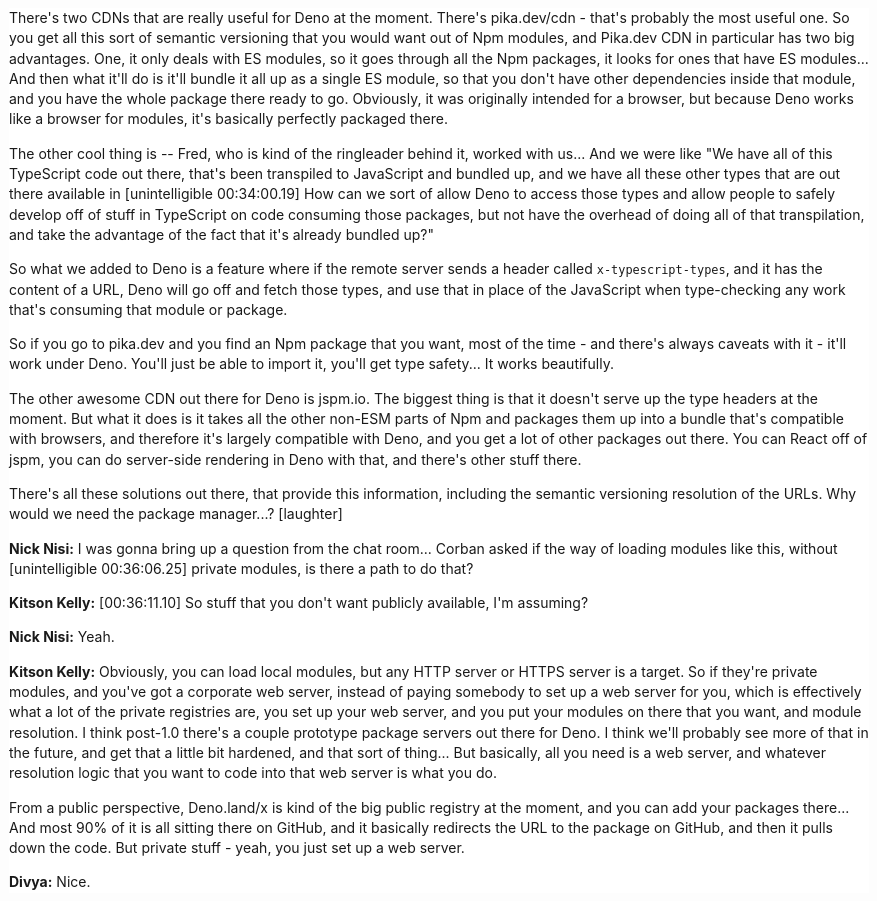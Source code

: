 There's two CDNs that are really useful for Deno at the moment. There's pika.dev/cdn - that's probably the most useful one. So you get all this sort of semantic versioning that you would want out of Npm modules, and Pika.dev CDN in particular has two big advantages. One, it only deals with ES modules, so it goes through all the Npm packages, it looks for ones that have ES modules... And then what it'll do is it'll bundle it all up as a single ES module, so that you don't have other dependencies inside that module, and you have the whole package there ready to go. Obviously, it was originally intended for a browser, but because Deno works like a browser for modules, it's basically perfectly packaged there.

The other cool thing is -- Fred, who is kind of the ringleader behind it, worked with us... And we were like "We have all of this TypeScript code out there, that's been transpiled to JavaScript and bundled up, and we have all these other types that are out there available in \[unintelligible 00:34:00.19\] How can we sort of allow Deno to access those types and allow people to safely develop off of stuff in TypeScript on code consuming those packages, but not have the overhead of doing all of that transpilation, and take the advantage of the fact that it's already bundled up?"

So what we added to Deno is a feature where if the remote server sends a header called `x-typescript-types`, and it has the content of a URL, Deno will go off and fetch those types, and use that in place of the JavaScript when type-checking any work that's consuming that module or package.

So if you go to pika.dev and you find an Npm package that you want, most of the time - and there's always caveats with it - it'll work under Deno. You'll just be able to import it, you'll get type safety... It works beautifully.

The other awesome CDN out there for Deno is jspm.io. The biggest thing is that it doesn't serve up the type headers at the moment. But what it does is it takes all the other non-ESM parts of Npm and packages them up into a bundle that's compatible with browsers, and therefore it's largely compatible with Deno, and you get a lot of other packages out there. You can React off of jspm, you can do server-side rendering in Deno with that, and there's other stuff there.

There's all these solutions out there, that provide this information, including the semantic versioning resolution of the URLs. Why would we need the package manager...? \[laughter\]

**Nick Nisi:** I was gonna bring up a question from the chat room... Corban asked if the way of loading modules like this, without \[unintelligible 00:36:06.25\] private modules, is there a path to do that?

**Kitson Kelly:** \[00:36:11.10\] So stuff that you don't want publicly available, I'm assuming?

**Nick Nisi:** Yeah.

**Kitson Kelly:** Obviously, you can load local modules, but any HTTP server or HTTPS server is a target. So if they're private modules, and you've got a corporate web server, instead of paying somebody to set up a web server for you, which is effectively what a lot of the private registries are, you set up your web server, and you put your modules on there that you want, and module resolution. I think post-1.0 there's a couple prototype package servers out there for Deno. I think we'll probably see more of that in the future, and get that a little bit hardened, and that sort of thing... But basically, all you need is a web server, and whatever resolution logic that you want to code into that web server is what you do.

From a public perspective, Deno.land/x is kind of the big public registry at the moment, and you can add your packages there... And most 90% of it is all sitting there on GitHub, and it basically redirects the URL to the package on GitHub, and then it pulls down the code. But private stuff - yeah, you just set up a web server.

**Divya:** Nice.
○ ○ ○ ○ ○ ○ ○
Without copying any picture, repeat the full listing above word for word.

ANSWER TO THIS EXERCISE:
Source code

: There's two CDNs that are really useful for Deno at the moment. There's pika.dev/cdn - that's probably the most useful one. So you get all this sort of semantic versioning that you would want out of Npm modules, and Pika.dev CDN in particular has two big advantages. One, it only deals with ES modules, so it goes through all the Npm packages, it looks for ones that have ES modules... And then what it'll do is it'll bundle it all up as a single ES module, so that you don't have other dependencies inside that module, and you have the whole package there ready to go. Obviously, it was originally intended for a browser, but because Deno works like a browser for modules, it's basically perfectly packaged there.

The other cool thing is -- Fred, who is kind of the ringleader behind it, worked with us... And we were like "We have all of this TypeScript code out there, that's been transpiled to JavaScript and bundled up, and we have all these other types that are out there available in \[unintelligible 00:34:00.19\] How can we sort of allow Deno to access those types and allow people to safely develop off of stuff in TypeScript on code consuming those packages, but not have the overhead of doing all of that transpilation, and take the advantage of the fact that it's already bundled up?"

So what we added to Deno is a feature where if the remote server sends a header called `x-typescript-types`, and it has the content of a URL, Deno will go off and fetch those types, and use that in place of the JavaScript when type-checking any work that's consuming that module or package.

So if you go to pika.dev and you find an Npm package that you want, most of the time - and there's always caveats with it - it'll work under Deno. You'll just be able to import it, you'll get type safety... It works beautifully.

The other awesome CDN out there for Deno is jspm.io. The biggest thing is that it doesn't serve up the type headers at the moment. But what it does is it takes all the other non-ESM parts of Npm and packages them up into a bundle that's compatible with browsers, and therefore it's largely compatible with Deno, and you get a lot of other packages out there. You can React off of jspm, you can do server-side rendering in Deno with that, and there's other stuff there.

There's all these solutions out there, that provide this information, including the semantic versioning resolution of the URLs. Why would we need the package manager...? \[laughter\]

**Nick Nisi:** I was gonna bring up a question from the chat room... Corban asked if the way of loading modules like this, without \[unintelligible 00:36:06.25\] private modules, is there a path to do that?

**Kitson Kelly:** \[00:36:11.10\] So stuff that you don't want publicly available, I'm assuming?

**Nick Nisi:** Yeah.

**Kitson Kelly:** Obviously, you can load local modules, but any HTTP server or HTTPS server is a target. So if they're private modules, and you've got a corporate web server, instead of paying somebody to set up a web server for you, which is effectively what a lot of the private registries are, you set up your web server, and you put your modules on there that you want, and module resolution. I think post-1.0 there's a couple prototype package servers out there for Deno. I think we'll probably see more of that in the future, and get that a little bit hardened, and that sort of thing... But basically, all you need is a web server, and whatever resolution logic that you want to code into that web server is what you do.

From a public perspective, Deno.land/x is kind of the big public registry at the moment, and you can add your packages there... And most 90% of it is all sitting there on GitHub, and it basically redirects the URL to the package on GitHub, and then it pulls down the code. But private stuff - yeah, you just set up a web server.

**Divya:** Nice.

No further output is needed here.